(EXTRACTED RECORDS Opens)
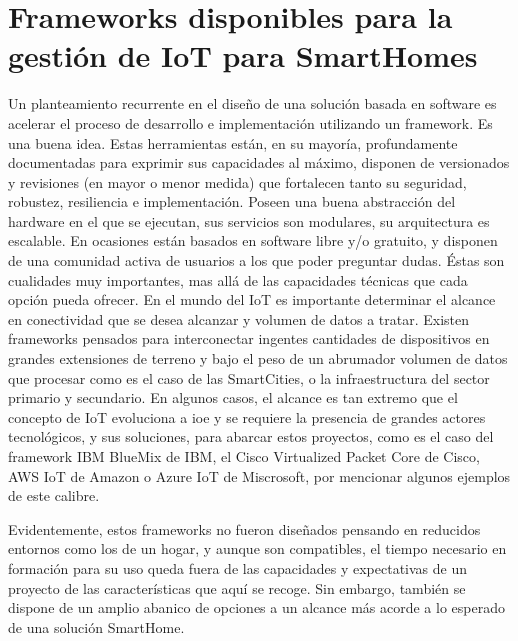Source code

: \section{Frameworks disponibles para la gestión de IoT para SmartHomes}
\label{ch:Capitulo2.2}

Un planteamiento recurrente en el diseño de una solución basada en software es acelerar el proceso de desarrollo e implementación utilizando un framework. Es una buena idea. Estas herramientas están, en su mayoría, profundamente documentadas para exprimir sus capacidades al máximo, disponen de versionados y revisiones (en mayor o menor medida) que fortalecen tanto su seguridad, robustez, resiliencia e implementación. Poseen una buena abstracción del hardware en el que se ejecutan, sus servicios son modulares, su arquitectura es escalable.  En ocasiones están basados en software libre y/o gratuito, y disponen de una comunidad activa de usuarios a los que poder preguntar dudas. Éstas son cualidades muy importantes, mas allá de las capacidades técnicas que cada opción pueda ofrecer.
En el mundo del IoT es importante determinar el alcance en conectividad que se desea alcanzar y volumen de datos a tratar. Existen frameworks pensados para interconectar ingentes cantidades de dispositivos en grandes extensiones de terreno y bajo el peso de un abrumador volumen de datos que procesar como es el caso de las SmartCities, o la infraestructura del sector primario y secundario. En algunos casos, el alcance es tan extremo que el concepto de IoT evoluciona a \gls{ioe} y se requiere la presencia de grandes actores tecnológicos, y sus soluciones, para abarcar estos proyectos, como es el caso del framework IBM BlueMix de IBM, el Cisco Virtualized Packet Core de Cisco, AWS IoT de Amazon o Azure IoT de Miscrosoft, por mencionar algunos ejemplos de este calibre.

\vspace{1cm}

Evidentemente, estos frameworks no fueron diseñados pensando en reducidos entornos como los de un hogar, y aunque son compatibles, el tiempo necesario en formación para su uso queda fuera de las capacidades y expectativas de un proyecto de las características que aquí se recoge. Sin embargo, también se dispone de un amplio abanico de opciones a un alcance más acorde a lo esperado de una solución SmartHome.

\vspace{1cm}


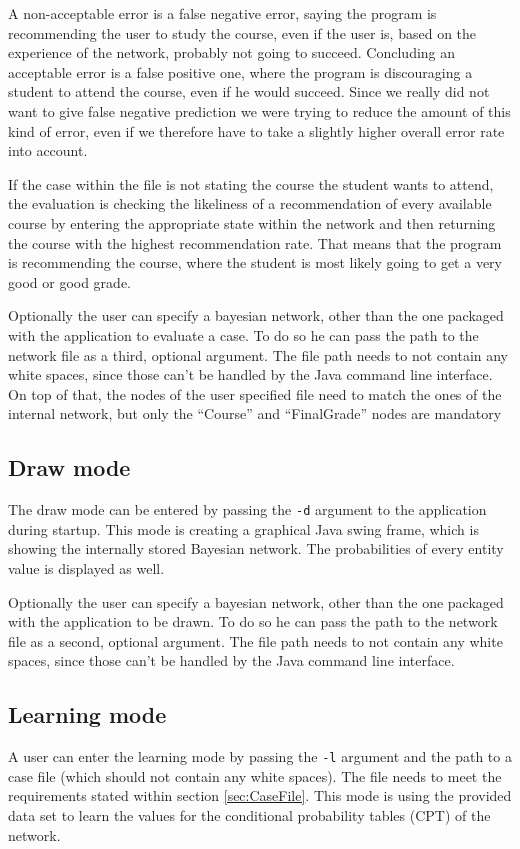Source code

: \documentclass[%
	pdftex,
	oneside,        %
	11pt,           %
	parskip=half,   %
	headsepline,    %
	footsepline,    %
	abstracton,     %
	USenglish,      %
	a4paper,        %
]{report}
\begin{document}
A non-acceptable error is a false negative error, saying the program is recommending the user to study the course, even if the user is, based on the experience of the network, probably not going to succeed. Concluding an acceptable error is a false positive one, where the program is discouraging a student to attend the course, even if he would succeed. Since we really did not want to give false negative prediction we were trying to reduce the amount of this kind of error, even if we therefore have to take a slightly higher overall error rate into account.

If the case within the file is not stating the course the student wants to attend, the evaluation is checking the likeliness of a recommendation of every available course by entering the appropriate state within the network and then returning the course with the highest recommendation rate. That means that the program is recommending the course, where the student is most likely going to get a very good or good grade.

Optionally the user can specify a bayesian network, other than the one packaged with the application to evaluate a case. To do so he can pass the path to the network file as a third, optional argument. The file path needs to not contain any white spaces, since those can't be handled by the Java command line interface. On top of that, the nodes of the user specified file need to match the ones of the internal network, but only the \enquote{Course} and \enquote{FinalGrade} nodes are mandatory

\subsection{Draw mode}
The draw mode can be entered by passing the \texttt{-d} argument to the application during startup. This mode is creating a graphical Java swing frame, which is showing the internally stored Bayesian network. The probabilities of every entity value is displayed as well.

Optionally the user can specify a bayesian network, other than the one packaged with the application to be drawn. To do so he can pass the path to the network file as a second, optional argument. The file path needs to not contain any white spaces, since those can't be handled by the Java command line interface.

\subsection{Learning mode}
A user can enter the learning mode by passing the \texttt{-l} argument and the path to a case file (which should not contain any white spaces). The file needs to meet the requirements stated within section \vref{sec:CaseFile}. This mode is using the provided data set to learn the values for the conditional probability tables (CPT) of the network.
\end{document}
(EXTRACTED RECORDS Closes)
EXERCISE OBJECTIVE. Search the listing above for the string "within" and copy each line that has it.

ANSWER TO THIS TASK.
If the case within the file is not stating the course the student wants to attend, the evaluation is checking the likeliness of a recommendation of every available course by entering the appropriate state within the network and then returning the course with the highest recommendation rate. That means that the program is recommending the course, where the student is most likely going to get a very good or good grade.
A user can enter the learning mode by passing the \texttt{-l} argument and the path to a case file (which should not contain any white spaces). The file needs to meet the requirements stated within section \vref{sec:CaseFile}. This mode is using the provided data set to learn the values for the conditional probability tables (CPT) of the network.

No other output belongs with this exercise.